Plain-text document sources ▸
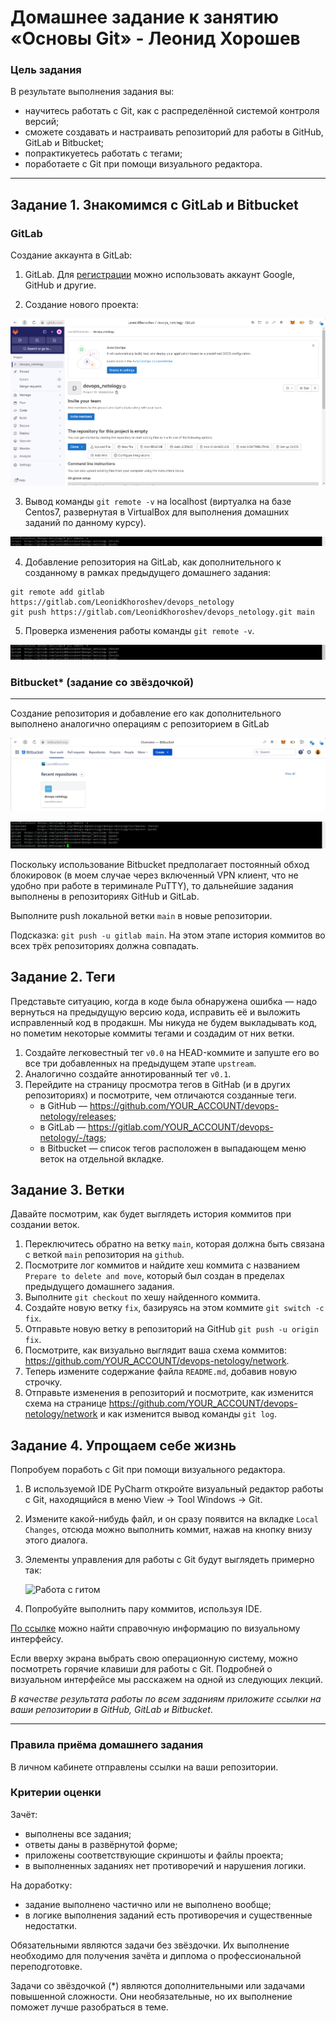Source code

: # Домашнее задание к занятию «Основы Git» - Леонид Хорошев

### Цель задания

В результате выполнения задания вы:

* научитесь работать с Git, как с распределённой системой контроля версий; 
* сможете создавать и настраивать репозиторий для работы в GitHub, GitLab и Bitbucket; 
* попрактикуетесь работать с тегами;
* поработаете с Git при помощи визуального редактора.

------

## Задание 1. Знакомимся с GitLab и Bitbucket 


### GitLab

Создание аккаунта в GitLab:

1. GitLab. Для [регистрации](https://gitlab.com/users/sign_up)  можно использовать аккаунт Google, GitHub и другие.
   
2. Создание нового проекта: 

![Alt text](https://github.com/LeonidKhoroshev/sysadm-homeworks/blob/devsys10/01-intro-01/git2/git1.1.png)

3. Вывод команды `git remote -v` на localhost (виртуалка на базе Centos7, развернутая в VirtualBox для выполнения домашних заданий по данному курсу).

![Alt text](https://github.com/LeonidKhoroshev/sysadm-homeworks/blob/devsys10/01-intro-01/git2/git1.2.png)

4. Добавление репозитория на GitLab, как дополнительного к созданному в рамках предыдущего домашнего задания:
```
git remote add gitlab https://gitlab.com/LeonidKhoroshev/devops_netology
git push https://gitlab.com/LeonidKhoroshev/devops_netology.git main
```

5. Проверка изменения работы команды `git remote -v`.

![Alt text](https://github.com/LeonidKhoroshev/sysadm-homeworks/blob/devsys10/01-intro-01/git2/git1.3.png)


### Bitbucket* (задание со звёздочкой) 
____

Создание репозитория и добавление его как дополнительного выполнено аналогично операциям с репозиторием в GitLab

![Alt text](https://github.com/LeonidKhoroshev/sysadm-homeworks/blob/devsys10/01-intro-01/git2/git1.5.png)

![Alt text](https://github.com/LeonidKhoroshev/sysadm-homeworks/blob/devsys10/01-intro-01/git2/git1.4.png)

Поскольку использование Bitbucket предполагает постоянный обход блокировок (в моем случае через включенный VPN клиент, что не удобно при работе в териминале PuTTY), то дальнейшие задания выполнены в репозиториях GitHub и GitLab.

Выполните push локальной ветки `main` в новые репозитории. 

Подсказка: `git push -u gitlab main`. На этом этапе история коммитов во всех трёх репозиториях должна совпадать. 

## Задание 2. Теги

Представьте ситуацию, когда в коде была обнаружена ошибка — надо вернуться на предыдущую версию кода,
исправить её и выложить исправленный код в продакшн. Мы никуда не будем выкладывать код, но пометим некоторые коммиты тегами и создадим от них ветки. 

1. Создайте легковестный тег `v0.0` на HEAD-коммите и запуште его во все три добавленных на предыдущем этапе `upstream`.
1. Аналогично создайте аннотированный тег `v0.1`.
1. Перейдите на страницу просмотра тегов в GitHab (и в других репозиториях) и посмотрите, чем отличаются созданные теги. 
    * в GitHub — https://github.com/YOUR_ACCOUNT/devops-netology/releases;
    * в GitLab — https://gitlab.com/YOUR_ACCOUNT/devops-netology/-/tags;
    * в Bitbucket — список тегов расположен в выпадающем меню веток на отдельной вкладке. 

## Задание 3. Ветки 

Давайте посмотрим, как будет выглядеть история коммитов при создании веток. 

1. Переключитесь обратно на ветку `main`, которая должна быть связана с веткой `main` репозитория на `github`.
1. Посмотрите лог коммитов и найдите хеш коммита с названием `Prepare to delete and move`, который был создан в пределах предыдущего домашнего задания. 
1. Выполните `git checkout` по хешу найденного коммита. 
1. Создайте новую ветку `fix`, базируясь на этом коммите `git switch -c fix`.
1. Отправьте новую ветку в репозиторий на GitHub `git push -u origin fix`.
1. Посмотрите, как визуально выглядит ваша схема коммитов: https://github.com/YOUR_ACCOUNT/devops-netology/network. 
1. Теперь измените содержание файла `README.md`, добавив новую строчку.
1. Отправьте изменения в репозиторий и посмотрите, как изменится схема на странице https://github.com/YOUR_ACCOUNT/devops-netology/network 
и как изменится вывод команды `git log`.

## Задание 4. Упрощаем себе жизнь

Попробуем поработь с Git при помощи визуального редактора. 

1. В используемой IDE PyCharm откройте визуальный редактор работы с Git, находящийся в меню View -> Tool Windows -> Git.
1. Измените какой-нибудь файл, и он сразу появится на вкладке `Local Changes`, отсюда можно выполнить коммит, нажав на кнопку внизу этого диалога. 
1. Элементы управления для работы с Git будут выглядеть примерно так:

   ![Работа с гитом](img/ide-git-01.jpg)
   
1. Попробуйте выполнить пару коммитов, используя IDE. 

[По ссылке](https://www.jetbrains.com/help/pycharm/commit-and-push-changes.html) можно найти справочную информацию по визуальному интерфейсу. 

Если вверху экрана выбрать свою операционную систему, можно посмотреть горячие клавиши для работы с Git. 
Подробней о визуальном интерфейсе мы расскажем на одной из следующих лекций.

*В качестве результата работы по всем заданиям приложите ссылки на ваши репозитории в GitHub, GitLab и Bitbucket*.  
 
----

### Правила приёма домашнего задания

В личном кабинете отправлены ссылки на ваши репозитории.


### Критерии оценки

Зачёт:

* выполнены все задания;
* ответы даны в развёрнутой форме;
* приложены соответствующие скриншоты и файлы проекта;
* в выполненных заданиях нет противоречий и нарушения логики.

На доработку:

* задание выполнено частично или не выполнено вообще;
* в логике выполнения заданий есть противоречия и существенные недостатки.  
 
Обязательными являются задачи без звёздочки. Их выполнение необходимо для получения зачёта и диплома о профессиональной переподготовке.

Задачи со звёздочкой (*) являются дополнительными или задачами повышенной сложности. Они необязательные, но их выполнение поможет лучше разобраться в теме.
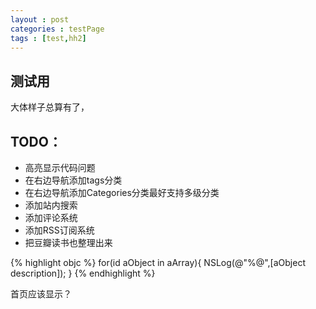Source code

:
 ```yaml
---
layout : post
categories : testPage
tags : [test,hh2]
---
```


## 测试用   

大体样子总算有了，

## TODO：  
* 高亮显示代码问题   
* 在右边导航添加tags分类   
* 在右边导航添加Categories分类最好支持多级分类   
* 添加站内搜索   
* 添加评论系统   
* 添加RSS订阅系统   
* 把豆瓣读书也整理出来   

{% highlight objc %}
for(id aObject in aArray){
	NSLog(@"%@",[aObject description]);
}
{% endhighlight %}


首页应该显示？

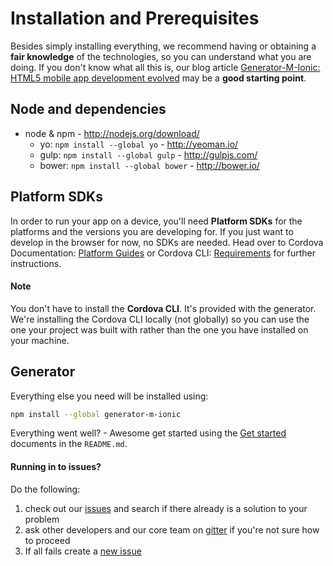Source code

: # Installation and Prerequisites

Besides simply installing everything, we recommend having or obtaining a **fair knowledge** of the technologies, so you can understand what you are doing. If you don't know what all this is, our blog article [Generator-M-Ionic: HTML5 mobile app development evolved](http://blog.mwaysolutions.com/2015/09/10/generator-m-ionic-html5-mobile-app-development-evolved/) may be a **good starting point**.

## Node and dependencies
- node & npm - http://nodejs.org/download/
  - yo: `npm install --global yo` - http://yeoman.io/
  - gulp: `npm install --global gulp` - http://gulpjs.com/
  - bower: `npm install --global bower` - http://bower.io/

## Platform SDKs
In order to run your app on a device, you'll need **Platform SDKs** for the platforms and the versions you are developing for. If you just want to develop in the browser for now, no SDKs are needed. Head over to Cordova Documentation: [Platform Guides](http://cordova.apache.org/docs/en/dev/guide/platforms/index.html) or Cordova CLI: [Requirements](https://github.com/apache/cordova-cli/#requirements) for further instructions.
#### Note
You don't have to install the **Cordova CLI**. It's provided with the generator. We're installing the Cordova CLI locally (not globally) so you can use the one your project was built with rather than the one you have installed on your machine.

## Generator
Everything else you need will be installed using:
```sh
npm install --global generator-m-ionic
```

Everything went well? - Awesome get started using the [Get started](../../README.md#get-started) documents in the `README.md`.

#### Running in to issues?
Do the following:
 1. check out our [issues](https://github.com/mwaylabs/generator-m-ionic/issues) and search if there already is a solution to your problem
 2. ask other developers and our core team on [gitter](https://gitter.im/mwaylabs/generator-m-ionic) if you're not sure how to proceed
 3. If all fails create a [new issue](https://github.com/mwaylabs/generator-m-ionic/issues/new)
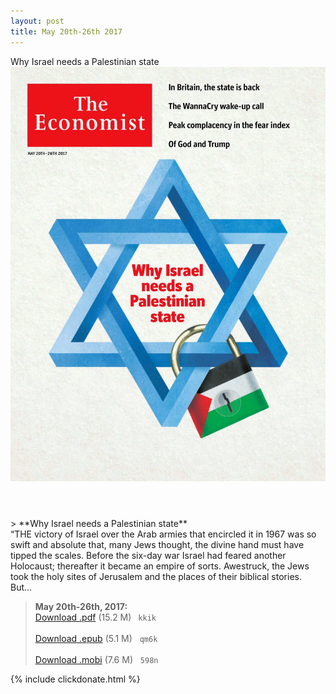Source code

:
 ```yaml
---
layout: post
title: May 20th-26th 2017
---
```


<div class="message">
	Why Israel needs a Palestinian state
</div>

<header class="xmas">
<div class="cover upload">
<img src="/public/img/the-economist/img_2017.05.20.jpg" />
</div>
</header>
<!--more-->
> **Why Israel needs a Palestinian state** <br/>
“THE victory of Israel over the Arab armies that encircled it in 1967 was so swift and absolute that, many Jews thought, the divine hand must have tipped the scales. Before the six-day war Israel had feared another Holocaust; thereafter it became an empire of sorts. Awestruck, the Jews took the holy sites of Jerusalem and the places of their biblical stories. But...

> **May 20th-26th, 2017:**<br/>
[Download .pdf](https://pan.baidu.com/s/1qYlqvM0) (15.2 M)&ensp;
`kkik` <br/><br/>
[Download .epub](https://pan.baidu.com/s/1c1Z3Arm) (5.1 M) &nbsp;
`qm6k` <br/><br/>
[Download .mobi](https://pan.baidu.com/s/1dE1B5PR) (7.6 M) &nbsp;
`598n`

{% include clickdonate.html %}
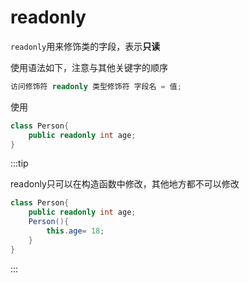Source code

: # readonly

`readonly`用来修饰类的字段，表示**只读**

使用语法如下，注意与其他关键字的顺序

```cs
访问修饰符 readonly 类型修饰符 字段名 = 值;
```

使用

```cs
class Person{
    public readonly int age;
}
```

:::tip

readonly只可以在构造函数中修改，其他地方都不可以修改

```cs
class Person{
    public readonly int age;
    Person(){
        this.age= 18;
    }
}
```

:::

Work task ▸ Report the number of lines, in the entries above, that contain the word "installing", without any other text.

Result of this exercise ▸ 2